Thank you, as always for your support, confidence and encouragement, Polonius! And to date, no one's managed to beat the moxie out of me yet! And it ain't happening here.
Hey M.
I read the blog and know where you are coming from. I think that sacrificing what you believe is the right thing to do for any job (or anyone for that matter) is not the right thing to do. All we have in life is the abilty to decide between what is right and what is worng where people are concerned. But the bottom line is that you always have to be true to yourself. We are often confronted by people who believe that the right thing to do is to support their agenda or what their perception of right and wrong is. However, if we do that we only reinforce their belief and therefore might as well be them.
And I have to tell you, most people I have seen in the corporate environment are not worth emulating. No matter what they think of themselves.

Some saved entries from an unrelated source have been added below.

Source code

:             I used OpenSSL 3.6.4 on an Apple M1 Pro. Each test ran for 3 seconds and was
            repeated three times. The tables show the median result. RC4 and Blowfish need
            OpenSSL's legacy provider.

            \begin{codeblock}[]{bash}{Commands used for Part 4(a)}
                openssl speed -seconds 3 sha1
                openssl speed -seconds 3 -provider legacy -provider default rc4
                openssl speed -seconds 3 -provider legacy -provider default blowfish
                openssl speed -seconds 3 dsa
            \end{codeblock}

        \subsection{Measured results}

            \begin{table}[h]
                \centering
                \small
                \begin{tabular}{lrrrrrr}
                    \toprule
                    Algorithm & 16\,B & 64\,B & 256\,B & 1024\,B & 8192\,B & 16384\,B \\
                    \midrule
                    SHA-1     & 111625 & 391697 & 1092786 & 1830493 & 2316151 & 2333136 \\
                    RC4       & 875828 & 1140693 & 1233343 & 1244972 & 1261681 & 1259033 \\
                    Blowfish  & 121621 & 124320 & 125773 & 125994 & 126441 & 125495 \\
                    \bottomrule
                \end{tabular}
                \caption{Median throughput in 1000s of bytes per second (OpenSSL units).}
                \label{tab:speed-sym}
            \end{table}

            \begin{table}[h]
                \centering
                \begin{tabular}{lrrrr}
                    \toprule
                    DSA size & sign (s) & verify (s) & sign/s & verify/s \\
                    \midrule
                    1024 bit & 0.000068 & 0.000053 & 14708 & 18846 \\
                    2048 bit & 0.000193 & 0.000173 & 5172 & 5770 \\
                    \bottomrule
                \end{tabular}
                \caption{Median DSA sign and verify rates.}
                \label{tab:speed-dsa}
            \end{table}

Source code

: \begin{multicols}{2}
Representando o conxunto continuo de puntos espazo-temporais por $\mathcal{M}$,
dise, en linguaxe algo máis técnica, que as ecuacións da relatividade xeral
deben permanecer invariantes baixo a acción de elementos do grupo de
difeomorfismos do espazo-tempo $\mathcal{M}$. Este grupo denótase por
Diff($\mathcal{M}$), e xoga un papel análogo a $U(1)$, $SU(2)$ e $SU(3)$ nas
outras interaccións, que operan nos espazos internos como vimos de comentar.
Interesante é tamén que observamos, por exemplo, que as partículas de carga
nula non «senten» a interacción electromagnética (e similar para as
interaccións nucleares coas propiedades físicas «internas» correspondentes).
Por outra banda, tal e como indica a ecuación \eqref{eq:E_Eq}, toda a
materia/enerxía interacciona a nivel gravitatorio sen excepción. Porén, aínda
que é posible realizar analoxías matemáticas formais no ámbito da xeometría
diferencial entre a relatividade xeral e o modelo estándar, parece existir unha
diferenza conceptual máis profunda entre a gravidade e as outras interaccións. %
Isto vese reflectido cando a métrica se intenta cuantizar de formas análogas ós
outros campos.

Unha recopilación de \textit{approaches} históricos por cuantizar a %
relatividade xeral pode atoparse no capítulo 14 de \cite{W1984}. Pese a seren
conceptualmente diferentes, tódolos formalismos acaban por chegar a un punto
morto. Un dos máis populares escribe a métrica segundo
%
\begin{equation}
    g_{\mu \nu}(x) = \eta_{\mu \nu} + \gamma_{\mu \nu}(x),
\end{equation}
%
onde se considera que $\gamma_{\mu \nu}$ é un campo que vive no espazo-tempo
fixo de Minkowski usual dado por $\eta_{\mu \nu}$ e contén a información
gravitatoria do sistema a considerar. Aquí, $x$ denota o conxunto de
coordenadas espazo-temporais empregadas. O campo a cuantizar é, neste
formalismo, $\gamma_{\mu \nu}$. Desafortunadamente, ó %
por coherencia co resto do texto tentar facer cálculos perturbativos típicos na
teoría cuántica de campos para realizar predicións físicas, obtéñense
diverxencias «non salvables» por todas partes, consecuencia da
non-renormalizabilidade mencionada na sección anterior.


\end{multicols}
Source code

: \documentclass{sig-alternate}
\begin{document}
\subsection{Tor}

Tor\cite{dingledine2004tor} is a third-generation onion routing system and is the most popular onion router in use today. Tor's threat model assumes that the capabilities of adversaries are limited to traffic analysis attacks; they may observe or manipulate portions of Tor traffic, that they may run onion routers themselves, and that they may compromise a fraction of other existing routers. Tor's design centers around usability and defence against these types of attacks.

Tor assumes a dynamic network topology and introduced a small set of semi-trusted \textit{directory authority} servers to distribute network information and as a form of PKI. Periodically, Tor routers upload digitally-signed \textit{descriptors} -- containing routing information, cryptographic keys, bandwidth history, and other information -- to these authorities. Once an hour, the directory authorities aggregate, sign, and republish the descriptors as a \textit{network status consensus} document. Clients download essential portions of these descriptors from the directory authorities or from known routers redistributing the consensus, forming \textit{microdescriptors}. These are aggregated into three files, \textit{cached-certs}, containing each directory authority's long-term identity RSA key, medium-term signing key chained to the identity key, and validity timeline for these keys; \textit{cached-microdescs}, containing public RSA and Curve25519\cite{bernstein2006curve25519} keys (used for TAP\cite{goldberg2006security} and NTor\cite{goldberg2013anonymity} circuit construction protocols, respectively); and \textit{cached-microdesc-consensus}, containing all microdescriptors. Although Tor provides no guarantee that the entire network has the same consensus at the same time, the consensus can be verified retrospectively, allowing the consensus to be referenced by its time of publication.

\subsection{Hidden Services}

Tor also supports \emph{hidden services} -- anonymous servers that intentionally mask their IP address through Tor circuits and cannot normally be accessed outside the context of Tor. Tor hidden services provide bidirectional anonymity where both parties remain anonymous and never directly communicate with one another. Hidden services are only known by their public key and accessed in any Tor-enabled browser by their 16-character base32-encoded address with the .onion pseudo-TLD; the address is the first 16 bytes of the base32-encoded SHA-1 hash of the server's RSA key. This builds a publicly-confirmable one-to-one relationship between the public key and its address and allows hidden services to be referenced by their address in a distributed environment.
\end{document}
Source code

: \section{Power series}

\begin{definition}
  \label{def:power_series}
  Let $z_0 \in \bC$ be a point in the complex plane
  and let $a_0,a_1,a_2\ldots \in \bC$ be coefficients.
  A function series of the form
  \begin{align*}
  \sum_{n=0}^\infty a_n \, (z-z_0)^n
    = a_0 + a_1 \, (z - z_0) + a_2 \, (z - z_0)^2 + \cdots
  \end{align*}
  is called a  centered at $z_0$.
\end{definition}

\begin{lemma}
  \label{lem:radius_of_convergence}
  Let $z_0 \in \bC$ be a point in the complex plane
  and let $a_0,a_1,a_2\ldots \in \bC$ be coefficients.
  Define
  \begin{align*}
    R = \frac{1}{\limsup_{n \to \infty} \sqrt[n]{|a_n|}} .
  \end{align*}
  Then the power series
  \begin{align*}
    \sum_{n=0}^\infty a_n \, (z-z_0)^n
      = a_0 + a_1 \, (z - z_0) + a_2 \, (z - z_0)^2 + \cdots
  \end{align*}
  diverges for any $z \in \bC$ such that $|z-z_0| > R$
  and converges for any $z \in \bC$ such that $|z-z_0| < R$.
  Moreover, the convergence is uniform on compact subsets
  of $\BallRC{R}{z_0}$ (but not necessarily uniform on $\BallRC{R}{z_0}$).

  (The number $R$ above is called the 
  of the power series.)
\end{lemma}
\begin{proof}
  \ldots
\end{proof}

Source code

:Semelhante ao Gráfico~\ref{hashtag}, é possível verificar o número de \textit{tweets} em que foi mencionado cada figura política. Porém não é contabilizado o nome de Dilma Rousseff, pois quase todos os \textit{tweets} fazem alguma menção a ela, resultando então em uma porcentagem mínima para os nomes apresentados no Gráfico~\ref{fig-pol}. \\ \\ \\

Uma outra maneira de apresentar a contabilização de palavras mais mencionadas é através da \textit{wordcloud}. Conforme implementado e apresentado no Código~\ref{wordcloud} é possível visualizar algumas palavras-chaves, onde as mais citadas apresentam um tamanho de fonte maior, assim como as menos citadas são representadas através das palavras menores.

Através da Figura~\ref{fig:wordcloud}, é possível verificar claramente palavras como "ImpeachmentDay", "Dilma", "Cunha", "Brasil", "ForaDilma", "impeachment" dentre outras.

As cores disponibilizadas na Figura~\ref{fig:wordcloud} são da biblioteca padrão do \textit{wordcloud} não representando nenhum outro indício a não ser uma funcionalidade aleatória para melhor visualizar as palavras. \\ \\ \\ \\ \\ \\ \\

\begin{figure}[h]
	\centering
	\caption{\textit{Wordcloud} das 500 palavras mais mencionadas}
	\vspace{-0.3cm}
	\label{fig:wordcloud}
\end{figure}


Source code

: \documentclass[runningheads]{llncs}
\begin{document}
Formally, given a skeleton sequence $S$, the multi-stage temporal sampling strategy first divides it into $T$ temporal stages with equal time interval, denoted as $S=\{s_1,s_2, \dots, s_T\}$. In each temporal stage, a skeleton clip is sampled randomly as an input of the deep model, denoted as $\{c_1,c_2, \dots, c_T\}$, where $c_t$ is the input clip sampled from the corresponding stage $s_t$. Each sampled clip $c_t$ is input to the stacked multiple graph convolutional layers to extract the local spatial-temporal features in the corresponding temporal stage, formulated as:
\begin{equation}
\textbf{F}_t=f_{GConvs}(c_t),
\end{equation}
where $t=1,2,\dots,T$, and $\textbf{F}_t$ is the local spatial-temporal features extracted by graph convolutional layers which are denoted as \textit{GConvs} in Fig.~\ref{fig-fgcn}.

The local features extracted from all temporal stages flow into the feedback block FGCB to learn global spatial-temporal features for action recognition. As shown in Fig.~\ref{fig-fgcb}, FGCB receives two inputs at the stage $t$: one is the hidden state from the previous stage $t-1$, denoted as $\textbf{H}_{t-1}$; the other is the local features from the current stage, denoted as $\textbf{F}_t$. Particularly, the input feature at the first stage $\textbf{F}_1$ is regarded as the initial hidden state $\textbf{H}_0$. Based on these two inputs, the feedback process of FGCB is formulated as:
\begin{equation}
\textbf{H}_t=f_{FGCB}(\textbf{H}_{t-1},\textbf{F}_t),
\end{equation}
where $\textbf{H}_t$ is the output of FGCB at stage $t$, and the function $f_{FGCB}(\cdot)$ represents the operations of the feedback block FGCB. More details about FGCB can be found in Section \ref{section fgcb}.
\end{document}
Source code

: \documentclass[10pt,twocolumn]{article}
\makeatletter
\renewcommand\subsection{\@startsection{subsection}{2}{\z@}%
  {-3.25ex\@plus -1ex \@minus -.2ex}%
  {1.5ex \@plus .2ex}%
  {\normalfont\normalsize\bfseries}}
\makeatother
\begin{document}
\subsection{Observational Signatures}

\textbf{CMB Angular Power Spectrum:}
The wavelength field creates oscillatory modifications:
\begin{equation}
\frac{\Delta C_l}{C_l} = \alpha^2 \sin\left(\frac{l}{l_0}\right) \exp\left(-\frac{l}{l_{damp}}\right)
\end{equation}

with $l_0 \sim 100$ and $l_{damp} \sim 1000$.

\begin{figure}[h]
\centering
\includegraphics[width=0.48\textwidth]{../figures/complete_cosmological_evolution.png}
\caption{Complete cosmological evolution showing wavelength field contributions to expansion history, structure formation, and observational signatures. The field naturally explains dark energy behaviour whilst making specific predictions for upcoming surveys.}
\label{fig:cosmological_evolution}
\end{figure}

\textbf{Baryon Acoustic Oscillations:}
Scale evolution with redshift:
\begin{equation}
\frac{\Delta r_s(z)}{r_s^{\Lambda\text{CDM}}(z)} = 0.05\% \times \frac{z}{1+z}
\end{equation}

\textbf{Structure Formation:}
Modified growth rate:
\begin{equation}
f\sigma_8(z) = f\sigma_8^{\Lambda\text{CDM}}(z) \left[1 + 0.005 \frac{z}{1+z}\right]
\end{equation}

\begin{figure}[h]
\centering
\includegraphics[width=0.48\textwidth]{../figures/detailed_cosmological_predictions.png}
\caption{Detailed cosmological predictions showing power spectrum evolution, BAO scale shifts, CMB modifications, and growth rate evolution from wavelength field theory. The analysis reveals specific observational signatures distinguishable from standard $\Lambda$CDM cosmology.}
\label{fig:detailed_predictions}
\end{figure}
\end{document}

I too was in a situation where someone else believed that I should have said something when in fact one of the things that they valued most was their personal privacy. It seems ironic that people cannot treat each other the way they want to be treated in both their personal and professional lives. The hypocracy of the situation tells me that the person you are referring to will never uderstand people and is only concerned about what is beneficial to them. You are a tool to help them succeed, nothing more. Therefore, do not change, give in or sacrifice your belief and know that I will always be there to support you.